Die Staats- und Regierungschefs von 8 europäischen Ländern forderten, der Ukraine unverzüglich den Status eines EU-Beitrittskandidaten zu verleihen

Die Staats- und Regierungschefs von 8 europäischen Ländern forderten die sofortige Verleihung des Status eines EU-Kandidatenlandes an die Ukraine

Im Zusammenhang mit der russischen Aggression bekräftigten sie ihre uneingeschränkte Solidarität mit der Ukraine und ihrem Volk.

Am Montag, den 28. Februar, forderten die Präsidenten von Bulgarien, der Tschechischen Republik, Estland, Lettland, Litauen, Polen, der Slowakei und Slowenien in einem offenen Brief, der Ukraine unverzüglich den Status eines EU-Beitrittskandidaten zu verleihen. Dies geschah, nachdem der Präsident der Ukraine Wolodymyr Selenskyj einen Antrag auf Mitgliedschaft in der Europäischen Union unterzeichnet hatte, den er in einem besonderen Verfahren so schnell wie möglich prüfen möchte.

Der Text dieses Appells wurde auf der offiziellen Website des litauischen Präsidenten Gitanas Nausedi veröffentlicht.

Beschwörung von acht Anführern

In einer gemeinsamen Erklärung brachten die Staats- und Regierungschefs von acht europäischen Ländern ihre Überzeugung zum Ausdruck, dass „die Ukraine eine sofortige Aussicht auf einen EU-Beitritt verdient“.

„Wir fordern die EU-Mitgliedstaaten auf, die höchste politische Unterstützung für die Ukraine zu konsolidieren und es den EU-Institutionen zu ermöglichen, Schritte zu unternehmen, um der Ukraine unverzüglich den Status eines EU-Kandidatenlandes zu verleihen und den Verhandlungsprozess einzuleiten“, heißt es in dem Dokument.

Auch die Führer dieser Länder bekräftigten im Zusammenhang mit der Aggression Russlands „volle Solidarität mit der Ukraine und ihrem Volk“.

Ukraine und EU

Bisher wurde die Ukraine nicht als offizieller EU-Beitrittskandidat anerkannt, obwohl sie seit 2017 Teil eines Assoziierungsabkommens mit der EU ist.

Am Sonntag, dem 27. Februar, sagte die Präsidentin der Europäischen Kommission, Ursula von der Leyen, in einem Kommentar zu Euronews, dass die Ukraine „eine von uns ist und wir wollen, dass sie in der Europäischen Union ist“.

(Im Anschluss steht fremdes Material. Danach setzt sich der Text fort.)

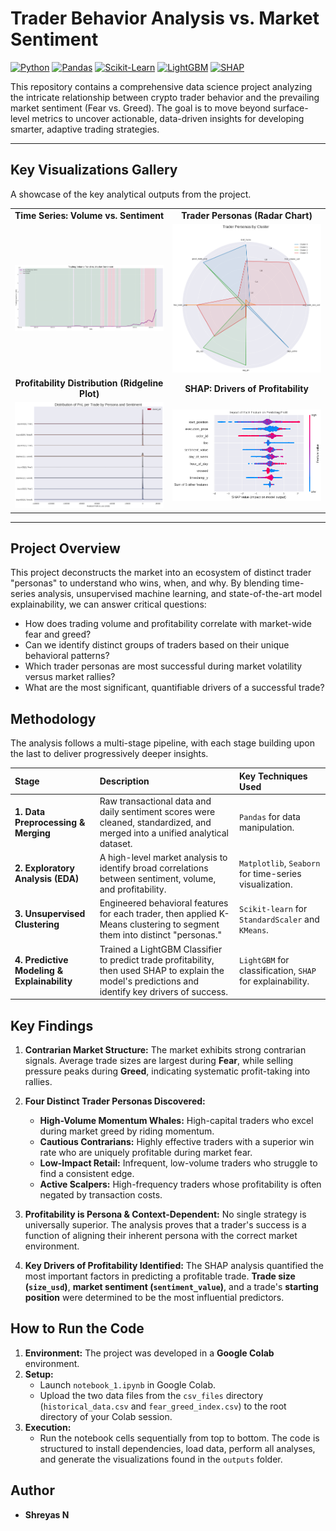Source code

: # Trader Behavior Analysis vs. Market Sentiment

[![Python](https://img.shields.io/badge/Python-3.11-3776AB?style=for-the-badge&logo=python)](https://www.python.org/)
[![Pandas](https://img.shields.io/badge/Pandas-2.x-150458?style=for-the-badge&logo=pandas)](https://pandas.pydata.org/)
[![Scikit-Learn](https://img.shields.io/badge/Scikit--Learn-1.x-F7931E?style=for-the-badge&logo=scikit-learn)](https://scikit-learn.org/)
[![LightGBM](https://img.shields.io/badge/LightGBM-4.x-9B35F1?style=for-the-badge)](https://lightgbm.readthedocs.io/en/latest/)
[![SHAP](https://img.shields.io/badge/SHAP-0.4x-F44336?style=for-the-badge)](https://shap.readthedocs.io/en/latest/)

This repository contains a comprehensive data science project analyzing the intricate relationship between crypto trader behavior and the prevailing market sentiment (Fear vs. Greed). The goal is to move beyond surface-level metrics to uncover actionable, data-driven insights for developing smarter, adaptive trading strategies.

---

## Key Visualizations Gallery

A showcase of the key analytical outputs from the project.

<table>
  <tr>
    <td align="center"><b>Time Series: Volume vs. Sentiment</b></td>
    <td align="center"><b>Trader Personas (Radar Chart)</b></td>
  </tr>
  <tr>
    <td><img src="./outputs/time_series_volume_vs_sentiment.png" alt="Time Series Volume vs. Sentiment" width="100%"></td>
    <td><img src="./outputs/trader_persona_radar_chart.png" alt="Trader Persona Radar Chart" width="100%"></td>
  </tr>
  <tr>
    <td align="center"><b>Profitability Distribution (Ridgeline Plot)</b></td>
    <td align="center"><b>SHAP: Drivers of Profitability</b></td>
  </tr>
  <tr>
    <td><img src="./outputs/pnl_distribution_ridgeline_plot.png" alt="PnL Distribution Ridgeline Plot" width="100%"></td>
    <td><img src="./outputs/shap_summary_dot_plot.png" alt="SHAP Summary Dot Plot" width="100%"></td>
  </tr>
</table>

---

## Project Overview

This project deconstructs the market into an ecosystem of distinct trader "personas" to understand who wins, when, and why. By blending time-series analysis, unsupervised machine learning, and state-of-the-art model explainability, we can answer critical questions:

-   How does trading volume and profitability correlate with market-wide fear and greed?
-   Can we identify distinct groups of traders based on their unique behavioral patterns?
-   Which trader personas are most successful during market volatility versus market rallies?
-   What are the most significant, quantifiable drivers of a successful trade?

## Methodology

The analysis follows a multi-stage pipeline, with each stage building upon the last to deliver progressively deeper insights.

| Stage                                     | Description                                                                                                                                                             | Key Techniques Used                                        |
| :---------------------------------------- | :---------------------------------------------------------------------------------------------------------------------------------------------------------------------- | :--------------------------------------------------------- |
| **1. Data Preprocessing & Merging** | Raw transactional data and daily sentiment scores were cleaned, standardized, and merged into a unified analytical dataset.                                               | `Pandas` for data manipulation.                            |
| **2. Exploratory Analysis (EDA)** | A high-level market analysis to identify broad correlations between sentiment, volume, and profitability.                                                               | `Matplotlib`, `Seaborn` for time-series visualization.     |
| **3. Unsupervised Clustering** | Engineered behavioral features for each trader, then applied K-Means clustering to segment them into distinct "personas."                                                  | `Scikit-learn` for `StandardScaler` and `KMeans`.          |
| **4. Predictive Modeling & Explainability** | Trained a LightGBM Classifier to predict trade profitability, then used SHAP to explain the model's predictions and identify key drivers of success.                      | `LightGBM` for classification, `SHAP` for explainability.  |

## Key Findings

1.  **Contrarian Market Structure:** The market exhibits strong contrarian signals. Average trade sizes are largest during **Fear**, while selling pressure peaks during **Greed**, indicating systematic profit-taking into rallies.

2.  **Four Distinct Trader Personas Discovered:**
    * **High-Volume Momentum Whales:** High-capital traders who excel during market greed by riding momentum.
    * **Cautious Contrarians:** Highly effective traders with a superior win rate who are uniquely profitable during market fear.
    * **Low-Impact Retail:** Infrequent, low-volume traders who struggle to find a consistent edge.
    * **Active Scalpers:** High-frequency traders whose profitability is often negated by transaction costs.

3.  **Profitability is Persona & Context-Dependent:** No single strategy is universally superior. The analysis proves that a trader's success is a function of aligning their inherent persona with the correct market environment.

4.  **Key Drivers of Profitability Identified:** The SHAP analysis quantified the most important factors in predicting a profitable trade. **Trade size (`size_usd`)**, **market sentiment (`sentiment_value`)**, and a trade's **starting position** were determined to be the most influential predictors.

## How to Run the Code

1.  **Environment:** The project was developed in a **Google Colab** environment.
2.  **Setup:**
    * Launch `notebook_1.ipynb` in Google Colab.
    * Upload the two data files from the `csv_files` directory (`historical_data.csv` and `fear_greed_index.csv`) to the root directory of your Colab session.
3.  **Execution:**
    * Run the notebook cells sequentially from top to bottom. The code is structured to install dependencies, load data, perform all analyses, and generate the visualizations found in the `outputs` folder.

## Author

* **Shreyas N**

Gleichzeitig wies sie darauf hin, dass der Beitritt unseres Landes nicht sofort erfolgen werde, da dieser Prozess die Integration des ukrainischen Marktes in den EU-Markt beinhalten werde. Sie stellte jedoch fest, dass die Ukraine jetzt im Energiesektor eng mit der Europäischen Union zusammenarbeite.

Mitgliedschaft

Die offizielle Website der EU stellt fest, dass die Erlangung der EU-Mitgliedschaft „ein komplexes Verfahren ist, das nicht über Nacht geschieht“. Ein Land kann sich nur bewerben, wenn es bestimmte Bedingungen erfüllt, darunter eine freie Marktwirtschaft und eine stabile Demokratie sowie die Übernahme aller EU-Rechtsvorschriften und den Übergang zur Euro-Währung.

Der eingereichte Antrag auf EU-Mitgliedschaft muss von der Europäischen Kommission auf die Erfüllung dieser Kriterien geprüft werden. Fällt die Bewertung der Kommission positiv aus, muss sich der Europäische Rat einstimmig auf einen formellen Rahmen für Verhandlungen einigen, die dann zwischen den Ministern und Botschaftern der EU-Regierungen und dem Kandidatenland stattfinden.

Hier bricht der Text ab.